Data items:
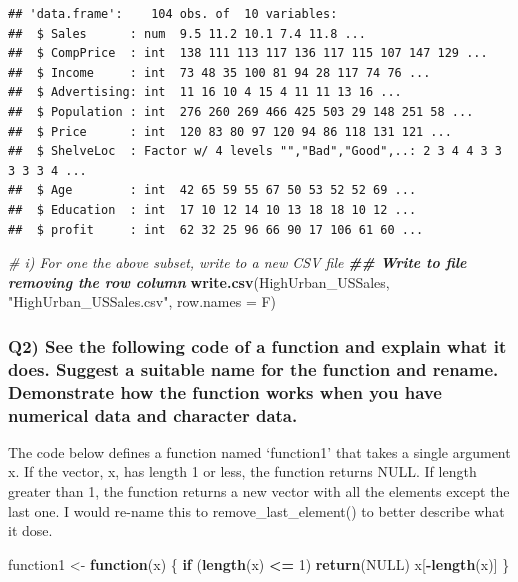 \documentclass[
]{article}
\newenvironment{Shaded}{\begin{snugshade}}{\end{snugshade}}
\newcommand{\AttributeTok}[1]{\textcolor[rgb]{0.13,0.29,0.53}{#1}}
\newcommand{\CommentTok}[1]{\textcolor[rgb]{0.56,0.35,0.01}{\textit{#1}}}
\newcommand{\ConstantTok}[1]{\textcolor[rgb]{0.56,0.35,0.01}{#1}}
\newcommand{\ControlFlowTok}[1]{\textcolor[rgb]{0.13,0.29,0.53}{\textbf{#1}}}
\newcommand{\DecValTok}[1]{\textcolor[rgb]{0.00,0.00,0.81}{#1}}
\newcommand{\DocumentationTok}[1]{\textcolor[rgb]{0.56,0.35,0.01}{\textbf{\textit{#1}}}}
\newcommand{\FunctionTok}[1]{\textcolor[rgb]{0.13,0.29,0.53}{\textbf{#1}}}
\newcommand{\NormalTok}[1]{#1}
\newcommand{\OtherTok}[1]{\textcolor[rgb]{0.56,0.35,0.01}{#1}}
\newcommand{\SpecialCharTok}[1]{\textcolor[rgb]{0.81,0.36,0.00}{\textbf{#1}}}
\newcommand{\StringTok}[1]{\textcolor[rgb]{0.31,0.60,0.02}{#1}}
\begin{document}
\begin{verbatim}
## 'data.frame':    104 obs. of  10 variables:
##  $ Sales      : num  9.5 11.2 10.1 7.4 11.8 ...
##  $ CompPrice  : int  138 111 113 117 136 117 115 107 147 129 ...
##  $ Income     : int  73 48 35 100 81 94 28 117 74 76 ...
##  $ Advertising: int  11 16 10 4 15 4 11 11 13 16 ...
##  $ Population : int  276 260 269 466 425 503 29 148 251 58 ...
##  $ Price      : int  120 83 80 97 120 94 86 118 131 121 ...
##  $ ShelveLoc  : Factor w/ 4 levels "","Bad","Good",..: 2 3 4 4 3 3 3 3 3 4 ...
##  $ Age        : int  42 65 59 55 67 50 53 52 52 69 ...
##  $ Education  : int  17 10 12 14 10 13 18 18 10 12 ...
##  $ profit     : int  62 32 25 96 66 90 17 106 61 60 ...
\end{verbatim}

\begin{Shaded}
\begin{Highlighting}[]
\CommentTok{\# i)  For one the above subset, write to a new CSV file}
    \DocumentationTok{\#\# Write to file removing the row column}
  \FunctionTok{write.csv}\NormalTok{(HighUrban\_USSales, }\StringTok{"HighUrban\_USSales.csv"}\NormalTok{, }\AttributeTok{row.names =}\NormalTok{ F)}
\end{Highlighting}
\end{Shaded}

\subsubsection{Q2) See the following code of a function and explain what
it does. Suggest a suitable name for the function and rename.
Demonstrate how the function works when you have numerical data and
character
data.}\label{q2-see-the-following-code-of-a-function-and-explain-what-it-does.-suggest-a-suitable-name-for-the-function-and-rename.-demonstrate-how-the-function-works-when-you-have-numerical-data-and-character-data.}

The code below defines a function named `function1' that takes a single
argument x. If the vector, x, has length 1 or less, the function returns
NULL. If length greater than 1, the function returns a new vector with
all the elements except the last one. I would re-name this to
remove\_last\_element() to better describe what it dose.

\begin{Shaded}
\begin{Highlighting}[]
\NormalTok{function1 }\OtherTok{\textless{}{-}} \ControlFlowTok{function}\NormalTok{(x) \{}
  \ControlFlowTok{if}\NormalTok{ (}\FunctionTok{length}\NormalTok{(x) }\SpecialCharTok{\textless{}=} \DecValTok{1}\NormalTok{) }\FunctionTok{return}\NormalTok{(}\ConstantTok{NULL}\NormalTok{)}
\NormalTok{  x[}\SpecialCharTok{{-}}\FunctionTok{length}\NormalTok{(x)]}
\NormalTok{\}}
\end{Highlighting}
\end{Shaded}
\end{document}
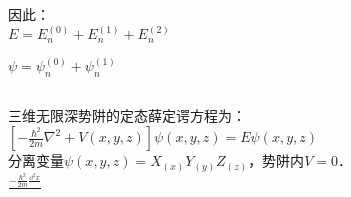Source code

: 因此：\\

$E = E^{(0)}_{n} + E^{(1)}_{n} + E^{(2)}_{n} $

$\psi = \psi^{(0)}_{n} + \psi^{(1)}_{n} $

\subsection{ }
三维无限深势阱的定态薛定谔方程为：\\

$\left[ -\frac{\hbar^{2}}{2m} \nabla^{2} +V(x,y,z) \right]\psi(x,y,z) = E\psi(x,y,z)$ \\

分离变量$\psi(x,y,z) = X_(x)Y_(y)Z_(z) $，势阱内$V=0$．\\

$\frac{-\frac{\hbar^{2}}{2m}\frac{\dd^{2}{x}}{}}{}$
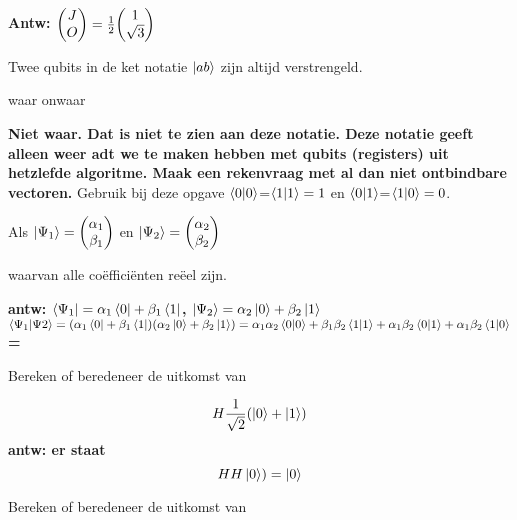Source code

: \documentclass[a4paper, addpoints, 12pt
    , answers    %
    ]{exam}
\begin{document}
\begin{questions}
\begin{parts}
\ifprintanswers
\textbf{Antw: $\mqty(J\\O)= \frac{1}{2}\mqty(1\\\sqrt{3})$
}
\else
\fillwithlines{.5in}
\fi
\end{parts}

\question[1]
Twee qubits in de ket notatie $\ket{ab}$ zijn altijd verstrengeld.

\begin{oneparchoices}
\choice waar
\correctchoice onwaar
\end{oneparchoices}


\ifprintanswers
\textbf{Niet waar. Dat is niet te zien aan deze notatie. Deze notatie geeft alleen weer adt we te maken hebben met qubits (registers) uit hetzlefde algoritme. Maak een rekenvraag met al dan niet ontbindbare vectoren.
}
\fi
\question[1]
Gebruik bij deze opgave $\braket{0}{0}$=$\braket{1}{1} = 1$ en
$\braket{0}{1}$=$\braket{1}{0} = 0$.

Als $\ket{\Psi_1}=\mqty(\alpha_1\\\beta_1)$
 en $\ket{\Psi_2}=\mqty(\alpha_2\\\beta_2)$

waarvan alle co\"effici\"enten re\"eel zijn.

\ifprintanswers
\textbf{antw:
$\bra{\Psi_1}=\alpha_1\bra{0} +\beta_1\bra{1}$, 
$\ket{\Psi_2}=\alpha_2\ket{0} +\beta_2\ket{1}$\\
$\braket{\Psi_1}{\Psi2}=(\alpha_1\bra{0} +\beta_1\bra{1})(\alpha_2\ket{0} +\beta_2\ket{1})\\
=\alpha_1\alpha_2\braket{0}{0}+\beta_1\beta_2\braket{1}{1}+\alpha_1\beta_2\braket{0}{1}+\alpha_1\beta_2\braket{1}{0}$=\\
}
\else
\fillwithlines{1in}
\fi

\question[1]
Bereken of beredeneer de uitkomst van 

\[H\frac{1}{\sqrt{2}}(\ket{0}+\ket{1})\]
\ifprintanswers
\textbf{antw:
er staat \[HH\ket{0})=\ket{0}\]
}
\else
\fillwithlines{1in}
\fi

\question[1]
Bereken of beredeneer de uitkomst van 


\end{questions}
\end{document}
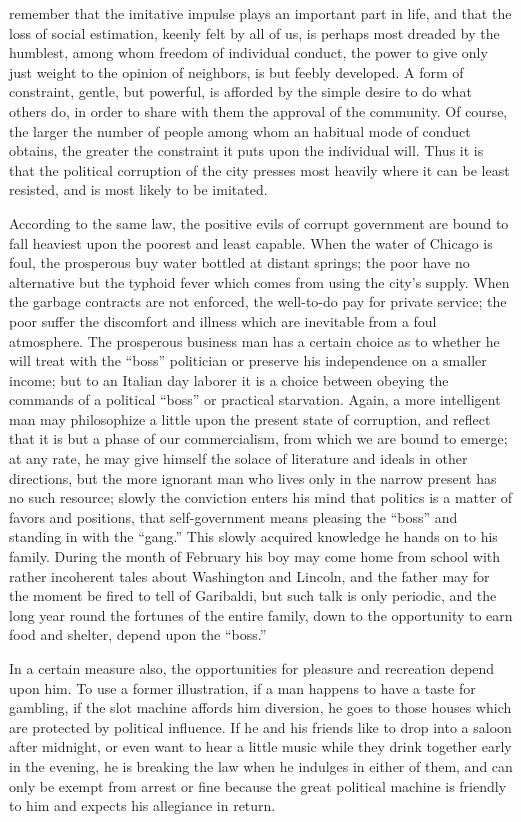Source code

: \documentclass[]{article}
\begin{document}
\begin{sectionbody}
remember that the imitative impulse plays an important part in life, and
that the loss of social estimation, keenly felt by all of us, is perhaps
most dreaded by the humblest, among whom freedom of individual conduct,
the power to give only just weight to the opinion of neighbors, is but
feebly developed. A form of constraint, gentle, but powerful, is
afforded by the simple desire to do what others do, in order to share
with them the approval of the community. Of course, the larger the
number of people among whom an habitual mode of conduct obtains, the
greater the constraint it puts upon the individual will. Thus it is that
the political corruption of the city presses most heavily where it can
be least resisted, and is most likely to be imitated.

\addamsparagraph According to the same law, the positive evils of corrupt government are
bound to fall heaviest upon the poorest and least capable. When the
water of Chicago is foul, the prosperous buy water bottled at distant
springs; the poor have no alternative but the typhoid fever which comes
from using the city's supply. When the garbage contracts are not
enforced, the well-to-do pay for private service; the poor suffer the
discomfort and illness which are inevitable from a foul atmosphere. The
prosperous business man has a certain choice as to whether he will treat
with the ``boss'' politician or preserve his independence on a smaller
income; but to an Italian day laborer it is a choice between obeying the
commands of a political ``boss'' or practical starvation. Again, a more
intelligent man may philosophize a little upon the present state of
corruption, and reflect that it is but a phase of our commercialism,
from which we are bound to emerge; at any rate, he may give himself the
solace of literature and ideals in other directions, but the more
ignorant man who lives only in the narrow present has no such resource;
slowly the conviction enters his mind that politics is a matter of
favors and positions, that self-government means pleasing the ``boss'' and
standing in with the ``gang.'' This slowly acquired knowledge he hands on
to his family. During the month of February his boy may come home from
school with rather incoherent tales about Washington and Lincoln, and
the father may for the moment be fired to tell of Garibaldi, but such
talk is only periodic, and the long year round the fortunes of the
entire family, down to the opportunity to earn food and shelter, depend
upon the ``boss.''

\addamsparagraph In a certain measure also, the opportunities for pleasure and recreation
depend upon him. To use a former illustration, if a man happens to have
a taste for gambling, if the slot machine affords him diversion, he goes
to those houses which are protected by political influence. If he and
his friends like to drop into a saloon after midnight, or even want to
hear a little music while they drink together early in the evening, he
is breaking the law when he indulges in either of them, and can only be
exempt from arrest or fine because the great political machine is
friendly to him and expects his allegiance in return.


\end{sectionbody}
\end{document}
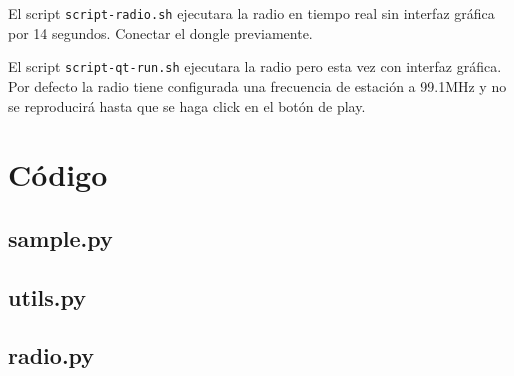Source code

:El script \texttt{script-radio.sh} ejecutara la radio en tiempo real sin interfaz gráfica por 14 segundos. Conectar el dongle previamente.

El script \texttt{script-qt-run.sh} ejecutara la radio pero esta vez con interfaz gráfica. Por defecto la radio tiene configurada una frecuencia de estación a 99.1MHz y no se reproducirá hasta que se haga click en el botón de play.
\newpage

\section{Código}

\subsection{sample.py}\label{ap:sample.py}


\newpage

\subsection{utils.py}\label{ap:utils.py}


\newpage

\subsection{radio.py}\label{ap:radio.py}

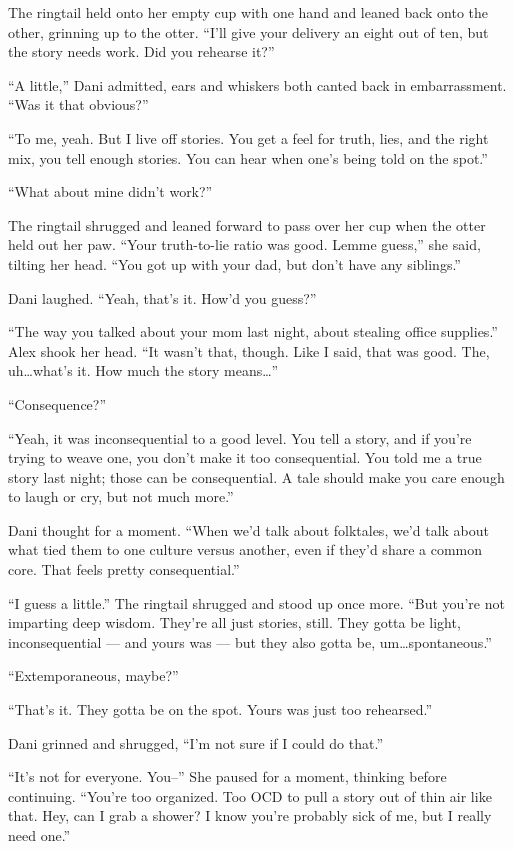 The ringtail held onto her empty cup with one hand and leaned back onto the other, grinning up to the otter. ``I'll give your delivery an eight out of ten, but the story needs work. Did you rehearse it?''

``A little,'' Dani admitted, ears and whiskers both canted back in embarrassment. ``Was it that obvious?''

``To me, yeah. But I live off stories. You get a feel for truth, lies, and the right mix, you tell enough stories. You can hear when one's being told on the spot.''

``What about mine didn't work?''

The ringtail shrugged and leaned forward to pass over her cup when the otter held out her paw. ``Your truth-to-lie ratio was good. Lemme guess,'' she said, tilting her head. ``You got up with your dad, but don't have any siblings.''

Dani laughed. ``Yeah, that's it. How'd you guess?''

``The way you talked about your mom last night, about stealing office supplies.'' Alex shook her head. ``It wasn't that, though. Like I said, that was good. The, uh\ldots{}what's it. How much the story means\ldots{}''

``Consequence?''

``Yeah, it was inconsequential to a good level. You tell a story, and if you're trying to weave one, you don't make it too consequential. You told me a true story last night; those can be consequential. A tale should make you care enough to laugh or cry, but not much more.''

Dani thought for a moment. ``When we'd talk about folktales, we'd talk about what tied them to one culture versus another, even if they'd share a common core. That feels pretty consequential.''

``I guess a little.'' The ringtail shrugged and stood up once more. ``But you're not imparting deep wisdom. They're all just stories, still. They gotta be light, inconsequential --- and yours was --- but they also gotta be, um\ldots{}spontaneous.''

``Extemporaneous, maybe?''

``That's it. They gotta be on the spot. Yours was just too rehearsed.''

Dani grinned and shrugged, ``I'm not sure if I could do that.''

``It's not for everyone. You--'' She paused for a moment, thinking before continuing. ``You're too organized. Too OCD to pull a story out of thin air like that. Hey, can I grab a shower? I know you're probably sick of me, but I really need one.''

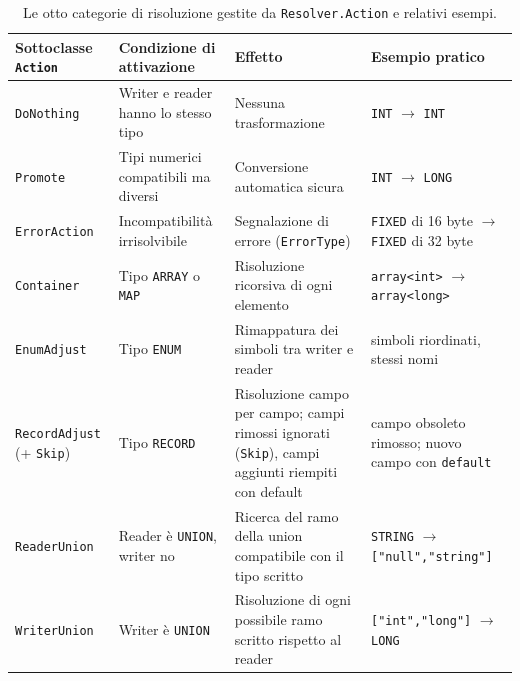 

\begin{table}[h]
\centering
\footnotesize
\begin{tabular}{@{}p{2.2cm}p{3.6cm}p{4.3cm}p{4.3cm}@{}}
\toprule
\textbf{Sottoclasse \texttt{Action}} & \textbf{Condizione di attivazione} & \textbf{Effetto} & \textbf{Esempio pratico} \\
\midrule
\texttt{DoNothing} & Writer e reader hanno lo stesso tipo & Nessuna trasformazione & \texttt{INT} $\to$ \texttt{INT} \\
\addlinespace
\texttt{Promote} & Tipi numerici compatibili ma diversi & Conversione automatica sicura & \texttt{INT} $\to$ \texttt{LONG} \\
\addlinespace
\texttt{ErrorAction} & Incompatibilità irrisolvibile & Segnalazione di errore (\texttt{ErrorType}) & \texttt{FIXED} di 16 byte $\to$ \texttt{FIXED} di 32 byte \\
\addlinespace
\texttt{Container} & Tipo \texttt{ARRAY} o \texttt{MAP} & Risoluzione ricorsiva di ogni elemento & \texttt{array<int>} $\to$ \texttt{array<long>} \\
\addlinespace
\texttt{EnumAdjust} & Tipo \texttt{ENUM} & Rimappatura dei simboli tra writer e reader & simboli riordinati, stessi nomi \\
\addlinespace
\texttt{RecordAdjust} (+ \texttt{Skip}) & Tipo \texttt{RECORD} & Risoluzione campo per campo; campi rimossi ignorati (\texttt{Skip}), campi aggiunti riempiti con default & campo obsoleto rimosso; nuovo campo con \texttt{default} \\
\addlinespace
\texttt{ReaderUnion} & Reader è \texttt{UNION}, writer no & Ricerca del ramo della union compatibile con il tipo scritto & \texttt{STRING} $\to$ \texttt{["null","string"]} \\
\addlinespace
\texttt{WriterUnion} & Writer è \texttt{UNION} & Risoluzione di ogni possibile ramo scritto rispetto al reader & \texttt{["int","long"]} $\to$ \texttt{LONG} \\
\bottomrule
\end{tabular}
\caption{Le otto categorie di risoluzione gestite da \texttt{Resolver.Action} e relativi esempi.}
\label{tab:resolver-action-categorie}
\end{table}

WHAT TO WORK ON: The required output is every line above that contains the string "scritto".

RESPONSE AREA:
\texttt{ReaderUnion} & Reader è \texttt{UNION}, writer no & Ricerca del ramo della union compatibile con il tipo scritto & \texttt{STRING} $\to$ \texttt{["null","string"]} \\
\texttt{WriterUnion} & Writer è \texttt{UNION} & Risoluzione di ogni possibile ramo scritto rispetto al reader & \texttt{["int","long"]} $\to$ \texttt{LONG} \\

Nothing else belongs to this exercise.